Einar drew a pill bottle of wooden matches from his shirt pocket, shaking them out into the boy’s hand, and he circled the pyre, lighting the kerosene around the perimeter, and came back. It was very still, and they sat listening to the fire gather and spread.
“I better check the other side.” Kenneth picked up the shovel and disappeared behind the pile.
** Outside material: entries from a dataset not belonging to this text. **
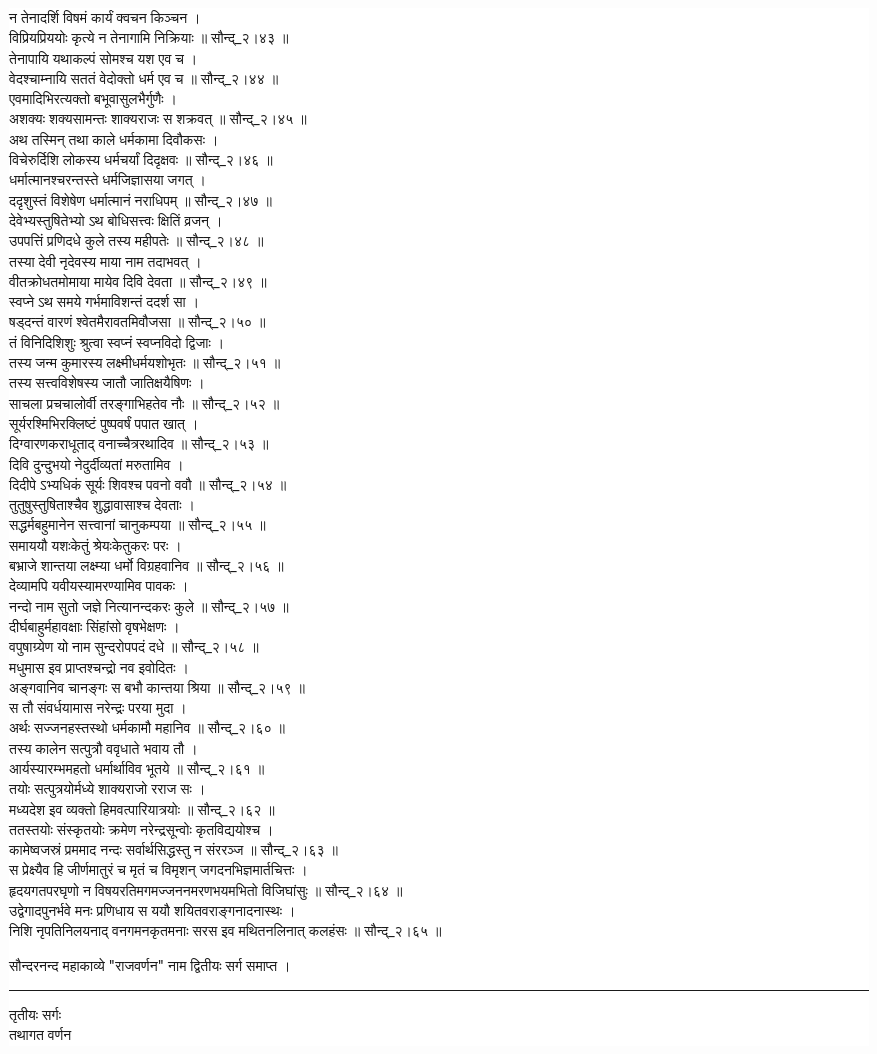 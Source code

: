 न तेनादर्शि विषमं कार्यं क्वचन किञ्चन ।  
विप्रियप्रिययोः कृत्ये न तेनागामि निक्रियाः ॥ सौन्द्_२।४३ ॥  
तेनापायि यथाकल्पं सोमश्च यश एव च ।  
वेदश्चाम्नायि सततं वेदोक्तो धर्म एव च ॥ सौन्द्_२।४४ ॥  
एवमादिभिरत्यक्तो बभूवासुलभैर्गुणैः ।  
अशक्यः शक्यसामन्तः शाक्यराजः स शक्रवत् ॥ सौन्द्_२।४५ ॥  
अथ तस्मिन् तथा काले धर्मकामा दिवौकसः ।  
विचेरुर्दिशि लोकस्य धर्मचर्यां दिदृक्षवः ॥ सौन्द्_२।४६ ॥  
धर्मात्मानश्चरन्तस्ते धर्मजिज्ञासया जगत् ।  
ददृशुस्तं विशेषेण धर्मात्मानं नराधिपम् ॥ सौन्द्_२।४७ ॥  
देवेभ्यस्तुषितेभ्यो ऽथ बोधिसत्त्वः क्षितिं व्रजन् ।  
उपपत्तिं प्रणिदधे कुले तस्य महीपतेः ॥ सौन्द्_२।४८ ॥  
तस्या देवी नृदेवस्य माया नाम तदाभवत् ।  
वीतक्रोधतमोमाया मायेव दिवि देवता ॥ सौन्द्_२।४९ ॥  
स्वप्ने ऽथ समये गर्भमाविशन्तं ददर्श सा ।  
षड्दन्तं वारणं श्वेतमैरावतमिवौजसा ॥ सौन्द्_२।५० ॥  
तं विनिदिशिशुः श्रुत्वा स्वप्नं स्वप्नविदो द्विजाः ।  
तस्य जन्म कुमारस्य लक्ष्मीधर्मयशोभृतः ॥ सौन्द्_२।५१ ॥  
तस्य सत्त्वविशेषस्य जातौ जातिक्षयैषिणः ।  
साचला प्रचचालोर्वी तरङ्गाभिहतेव नौः ॥ सौन्द्_२।५२ ॥  
सूर्यरश्मिभिरक्लिष्टं पुष्पवर्षं पपात खात् ।  
दिग्वारणकराधूताद् वनाच्चैत्ररथादिव ॥ सौन्द्_२।५३ ॥  
दिवि दुन्दुभयो नेदुर्दीव्यतां मरुतामिव ।  
दिदीपे ऽभ्यधिकं सूर्यः शिवश्च पवनो ववौ ॥ सौन्द्_२।५४ ॥  
तुतुषुस्तुषिताश्चैव शुद्धावासाश्च देवताः ।  
सद्धर्मबहुमानेन सत्त्वानां चानुकम्पया ॥ सौन्द्_२।५५ ॥  
समाययौ यशःकेतुं श्रेयःकेतुकरः परः ।  
बभ्राजे शान्तया लक्ष्म्या धर्मो विग्रहवानिव ॥ सौन्द्_२।५६ ॥  
देव्यामपि यवीयस्यामरण्यामिव पावकः ।  
नन्दो नाम सुतो जज्ञे नित्यानन्दकरः कुले ॥ सौन्द्_२।५७ ॥  
दीर्घबाहुर्महावक्षाः सिंहांसो वृषभेक्षणः ।  
वपुषाग्र्येण यो नाम सुन्दरोपपदं दधे ॥ सौन्द्_२।५८ ॥  
मधुमास इव प्राप्तश्चन्द्रो नव इवोदितः ।  
अङ्गवानिव चानङ्गः स बभौ कान्तया श्रिया ॥ सौन्द्_२।५९ ॥  
स तौ संवर्धयामास नरेन्द्रः परया मुदा ।  
अर्थः सज्जनहस्तस्थो धर्मकामौ महानिव ॥ सौन्द्_२।६० ॥  
तस्य कालेन सत्पुत्रौ ववृधाते भवाय तौ ।  
आर्यस्यारम्भमहतो धर्मार्थाविव भूतये ॥ सौन्द्_२।६१ ॥  
तयोः सत्पुत्रयोर्मध्ये शाक्यराजो रराज सः ।  
मध्यदेश इव व्यक्तो हिमवत्पारियात्रयोः ॥ सौन्द्_२।६२ ॥  
ततस्तयोः संस्कृतयोः क्रमेण नरेन्द्रसून्वोः कृतविद्ययोश्च ।  
कामेष्वजस्रं प्रममाद नन्दः सर्वार्थसिद्धस्तु न संररञ्ज ॥ सौन्द्_२।६३ ॥  
स प्रेक्ष्यैव हि जीर्णमातुरं च मृतं च विमृशन् जगदनभिज्ञमार्तचित्तः ।  
हृदयगतपरघृणो न विषयरतिमगमज्जननमरणभयमभितो विजिघांसुः ॥ सौन्द्_२।६४ ॥  
उद्वेगादपुनर्भवे मनः प्रणिधाय स ययौ शयितवराङ्गनादनास्थः ।  
निशि नृपतिनिलयनाद् वनगमनकृतमनाः सरस इव मथितनलिनात् कलहंसः ॥ सौन्द्_२।६५ ॥  
  
सौन्दरनन्द महाकाव्ये "राजवर्णन" नाम द्वितीयः सर्ग समाप्त ।  
  
_____________________________________________________________________________  
  
तृतीयः सर्गः  
तथागत वर्णन  
  
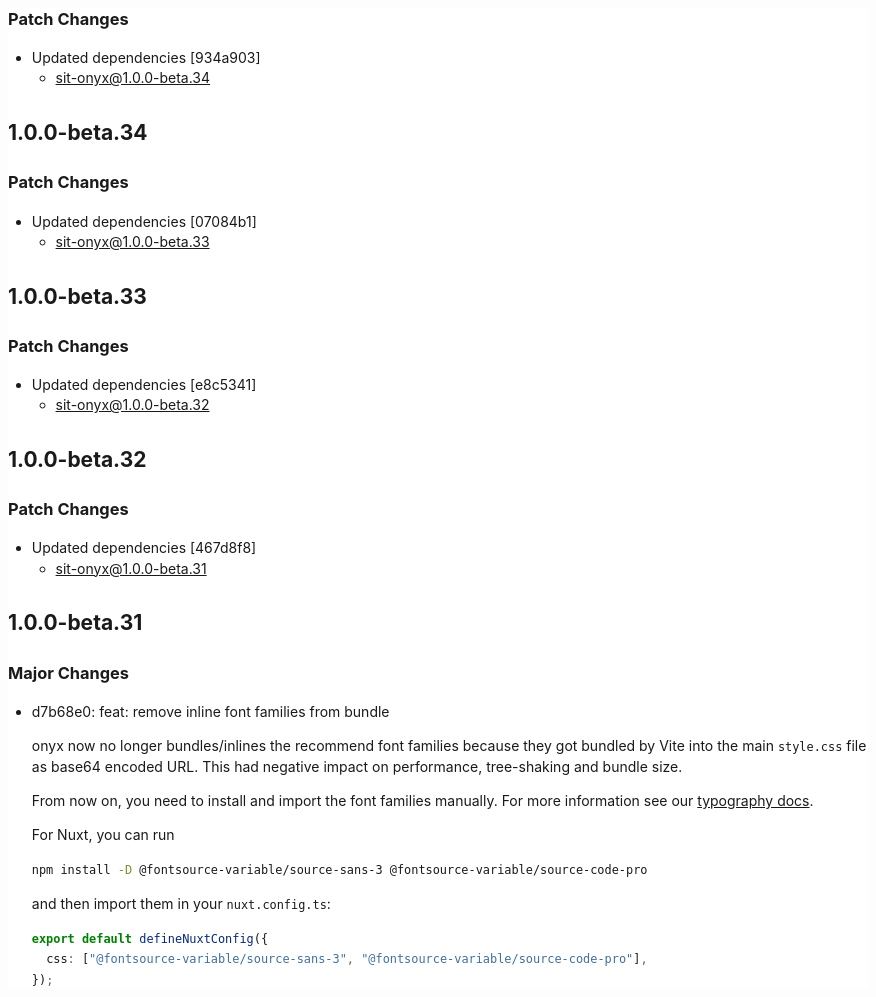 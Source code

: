 ### Patch Changes

- Updated dependencies [934a903]
  - sit-onyx@1.0.0-beta.34

## 1.0.0-beta.34

### Patch Changes

- Updated dependencies [07084b1]
  - sit-onyx@1.0.0-beta.33

## 1.0.0-beta.33

### Patch Changes

- Updated dependencies [e8c5341]
  - sit-onyx@1.0.0-beta.32

## 1.0.0-beta.32

### Patch Changes

- Updated dependencies [467d8f8]
  - sit-onyx@1.0.0-beta.31

## 1.0.0-beta.31

### Major Changes

- d7b68e0: feat: remove inline font families from bundle

  onyx now no longer bundles/inlines the recommend font families because they got bundled by Vite into the main `style.css` file as base64 encoded URL.
  This had negative impact on performance, tree-shaking and bundle size.

  From now on, you need to install and import the font families manually. For more information see our [typography docs](https://onyx.schwarz/development/typography.html#installation).

  For Nuxt, you can run

  ```sh
  npm install -D @fontsource-variable/source-sans-3 @fontsource-variable/source-code-pro
  ```

  and then import them in your `nuxt.config.ts`:

  ```ts
  export default defineNuxtConfig({
    css: ["@fontsource-variable/source-sans-3", "@fontsource-variable/source-code-pro"],
  });
  ```
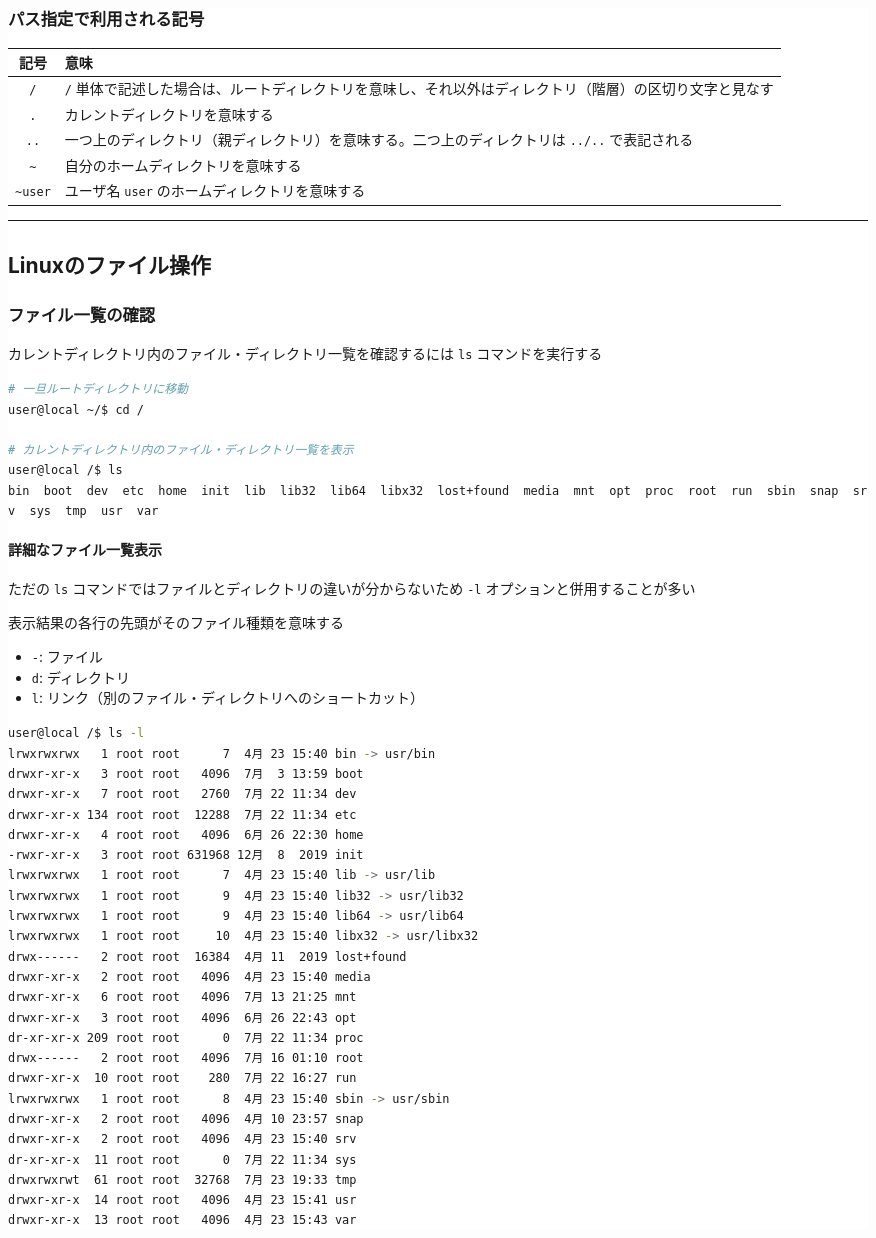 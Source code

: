 ### パス指定で利用される記号
| 記号 | 意味 |
| :--: | :-- |
| `/`  | `/` 単体で記述した場合は、ルートディレクトリを意味し、それ以外はディレクトリ（階層）の区切り文字と見なす |
| `.`  | カレントディレクトリを意味する |
| `..` | 一つ上のディレクトリ（親ディレクトリ）を意味する。二つ上のディレクトリは `../..` で表記される |
| `~`  | 自分のホームディレクトリを意味する |
|`~user`| ユーザ名 `user` のホームディレクトリを意味する |

***

## Linuxのファイル操作

### ファイル一覧の確認
カレントディレクトリ内のファイル・ディレクトリ一覧を確認するには `ls` コマンドを実行する

```bash
# 一旦ルートディレクトリに移動
user@local ~/$ cd /

# カレントディレクトリ内のファイル・ディレクトリ一覧を表示
user@local /$ ls
bin  boot  dev  etc  home  init  lib  lib32  lib64  libx32  lost+found  media  mnt  opt  proc  root  run  sbin  snap  srv  sys  tmp  usr  var
```

#### 詳細なファイル一覧表示
ただの `ls` コマンドではファイルとディレクトリの違いが分からないため `-l` オプションと併用することが多い

表示結果の各行の先頭がそのファイル種類を意味する

- `-`: ファイル
- `d`: ディレクトリ
- `l`: リンク（別のファイル・ディレクトリへのショートカット）

```bash
user@local /$ ls -l
lrwxrwxrwx   1 root root      7  4月 23 15:40 bin -> usr/bin
drwxr-xr-x   3 root root   4096  7月  3 13:59 boot
drwxr-xr-x   7 root root   2760  7月 22 11:34 dev
drwxr-xr-x 134 root root  12288  7月 22 11:34 etc
drwxr-xr-x   4 root root   4096  6月 26 22:30 home
-rwxr-xr-x   3 root root 631968 12月  8  2019 init
lrwxrwxrwx   1 root root      7  4月 23 15:40 lib -> usr/lib
lrwxrwxrwx   1 root root      9  4月 23 15:40 lib32 -> usr/lib32
lrwxrwxrwx   1 root root      9  4月 23 15:40 lib64 -> usr/lib64
lrwxrwxrwx   1 root root     10  4月 23 15:40 libx32 -> usr/libx32
drwx------   2 root root  16384  4月 11  2019 lost+found
drwxr-xr-x   2 root root   4096  4月 23 15:40 media
drwxr-xr-x   6 root root   4096  7月 13 21:25 mnt
drwxr-xr-x   3 root root   4096  6月 26 22:43 opt
dr-xr-xr-x 209 root root      0  7月 22 11:34 proc
drwx------   2 root root   4096  7月 16 01:10 root
drwxr-xr-x  10 root root    280  7月 22 16:27 run
lrwxrwxrwx   1 root root      8  4月 23 15:40 sbin -> usr/sbin
drwxr-xr-x   2 root root   4096  4月 10 23:57 snap
drwxr-xr-x   2 root root   4096  4月 23 15:40 srv
dr-xr-xr-x  11 root root      0  7月 22 11:34 sys
drwxrwxrwt  61 root root  32768  7月 23 19:33 tmp
drwxr-xr-x  14 root root   4096  4月 23 15:41 usr
drwxr-xr-x  13 root root   4096  4月 23 15:43 var
``` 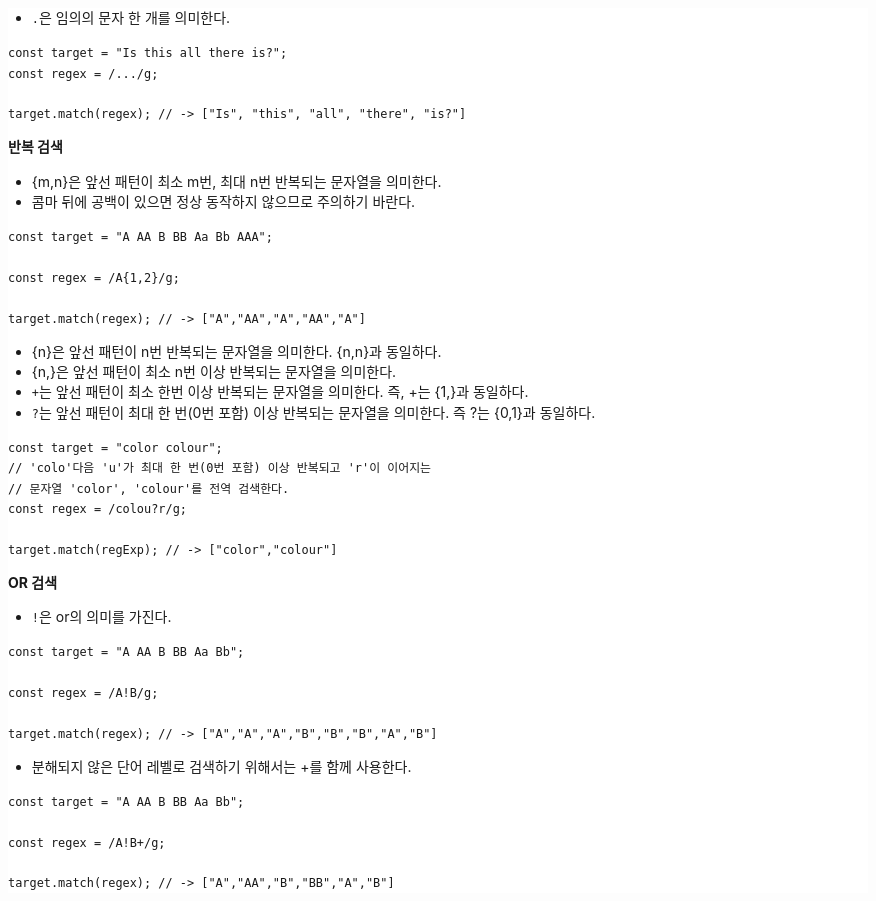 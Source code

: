 - `.`은 임의의 문자 한 개를 의미한다.

```tsx
const target = "Is this all there is?";
const regex = /.../g;

target.match(regex); // -> ["Is", "this", "all", "there", "is?"]
```

**반복 검색**

- {m,n}은 앞선 패턴이 최소 m번, 최대 n번 반복되는 문자열을 의미한다.
- 콤마 뒤에 공백이 있으면 정상 동작하지 않으므로 주의하기 바란다.

```tsx
const target = "A AA B BB Aa Bb AAA";

const regex = /A{1,2}/g;

target.match(regex); // -> ["A","AA","A","AA","A"]
```

- {n}은 앞선 패턴이 n번 반복되는 문자열을 의미한다. {n,n}과 동일하다.
- {n,}은 앞선 패턴이 최소 n번 이상 반복되는 문자열을 의미한다.
- `+`는 앞선 패턴이 최소 한번 이상 반복되는 문자열을 의미한다. 즉, +는 {1,}과 동일하다.
- `?`는 앞선 패턴이 최대 한 번(0번 포함) 이상 반복되는 문자열을 의미한다. 즉 ?는 {0,1}과 동일하다.

```tsx
const target = "color colour";
// 'colo'다음 'u'가 최대 한 번(0번 포함) 이상 반복되고 'r'이 이어지는
// 문자열 'color', 'colour'를 전역 검색한다.
const regex = /colou?r/g;

target.match(regExp); // -> ["color","colour"]
```

**OR 검색**

- `!`은 or의 의미를 가진다.

```tsx
const target = "A AA B BB Aa Bb";

const regex = /A!B/g;

target.match(regex); // -> ["A","A","A","B","B","B","A","B"]
```

- 분해되지 않은 단어 레벨로 검색하기 위해서는 +를 함께 사용한다.

```tsx
const target = "A AA B BB Aa Bb";

const regex = /A!B+/g;

target.match(regex); // -> ["A","AA","B","BB","A","B"]
```
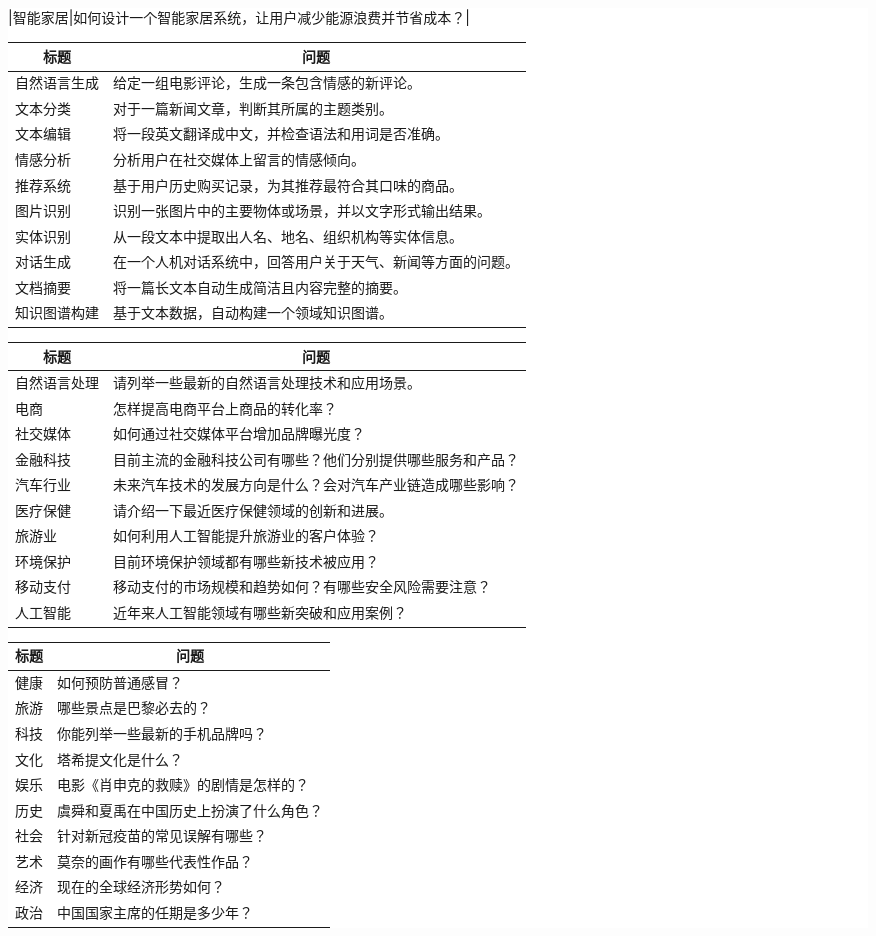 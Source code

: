 |智能家居|如何设计一个智能家居系统，让用户减少能源浪费并节省成本？|

| 标题        | 问题                                                         |
|-------------|----------------------------------------------------------------|
| 自然语言生成  | 给定一组电影评论，生成一条包含情感的新评论。                |
| 文本分类     | 对于一篇新闻文章，判断其所属的主题类别。                      |
| 文本编辑     | 将一段英文翻译成中文，并检查语法和用词是否准确。              |
| 情感分析     | 分析用户在社交媒体上留言的情感倾向。                          |
| 推荐系统     | 基于用户历史购买记录，为其推荐最符合其口味的商品。            |
| 图片识别     | 识别一张图片中的主要物体或场景，并以文字形式输出结果。        |
| 实体识别     | 从一段文本中提取出人名、地名、组织机构等实体信息。            |
| 对话生成     | 在一个人机对话系统中，回答用户关于天气、新闻等方面的问题。    |
| 文档摘要     | 将一篇长文本自动生成简洁且内容完整的摘要。                    |
| 知识图谱构建 | 基于文本数据，自动构建一个领域知识图谱。                      |

|标题|问题|
|---|---|
|自然语言处理|请列举一些最新的自然语言处理技术和应用场景。|
|电商|怎样提高电商平台上商品的转化率？|
|社交媒体|如何通过社交媒体平台增加品牌曝光度？|
|金融科技|目前主流的金融科技公司有哪些？他们分别提供哪些服务和产品？|
|汽车行业|未来汽车技术的发展方向是什么？会对汽车产业链造成哪些影响？|
|医疗保健|请介绍一下最近医疗保健领域的创新和进展。|
|旅游业|如何利用人工智能提升旅游业的客户体验？|
|环境保护|目前环境保护领域都有哪些新技术被应用？|
|移动支付|移动支付的市场规模和趋势如何？有哪些安全风险需要注意？|
|人工智能|近年来人工智能领域有哪些新突破和应用案例？|

|标题|问题|
|---|---|
|健康|如何预防普通感冒？|
|旅游|哪些景点是巴黎必去的？|
|科技|你能列举一些最新的手机品牌吗？|
|文化|塔希提文化是什么？|
|娱乐|电影《肖申克的救赎》的剧情是怎样的？|
|历史|虞舜和夏禹在中国历史上扮演了什么角色？|
|社会|针对新冠疫苗的常见误解有哪些？|
|艺术|莫奈的画作有哪些代表性作品？|
|经济|现在的全球经济形势如何？|
|政治|中国国家主席的任期是多少年？|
Einar could feel the heat now against his face, and thought that maybe Marin was right and this was only one in a succession of lives, a thousand of them, and then the heat increased and he could distinguish the oranges and reds and yellows, labile and rising into the darkness. “How we doing?” he called to the boy.
“Great.”
He could hear the boy’s laughter.
Lives of deformity, there had to be those, the losing of limbs. He felt the first drops of rain. Lives of brutal commerce, lies, lying with neighbors’ wives. A chanter of hymns. The beater of slaves, his years marked by the chains of slavery. He glimpsed the boy weaving through the figures at the edge of the dark night, at times wildly lit, in and out of shadow, circling, thrusting the wooden shaft of the shovel ahead of him. Lives of hopelessness, beauty, decency, charity, body after body consumed by fire. Kenneth came back into view again, the figures on that side of the fire seeming to move along with him.
The rain hissed in the flames, the air alive with sparks, and he wondered how many times he’s been an old man sitting at a fire in the night, a horse looking on, in a dark rain. Good men and bad, through the grind of centuries, and then there was Ella, who he imagined he could see dancing in her girl’s body, their son holding her hand, Mitch Bradley and Ansel Magnuson. He heard the accretion of their laughter rising from the flames. The rain fell in sheets, the fire sizzling, snapping.
“Are you out there?” he called.
“I’m over here.”
The boy was passing in front of the wolf-headed figure.
“How about a rooster?” he asked. “Can you get an echo out of one of them?”
The boy sat down beside him. “I only know about ducks.” He smiled, his eyes shining with the last of the flames.
Water ran from their faces.
“You think you can get me and that old horse back to the house?”
“Yes, sir.” He stood and stabbed the shovel into the ground. “I know I can.”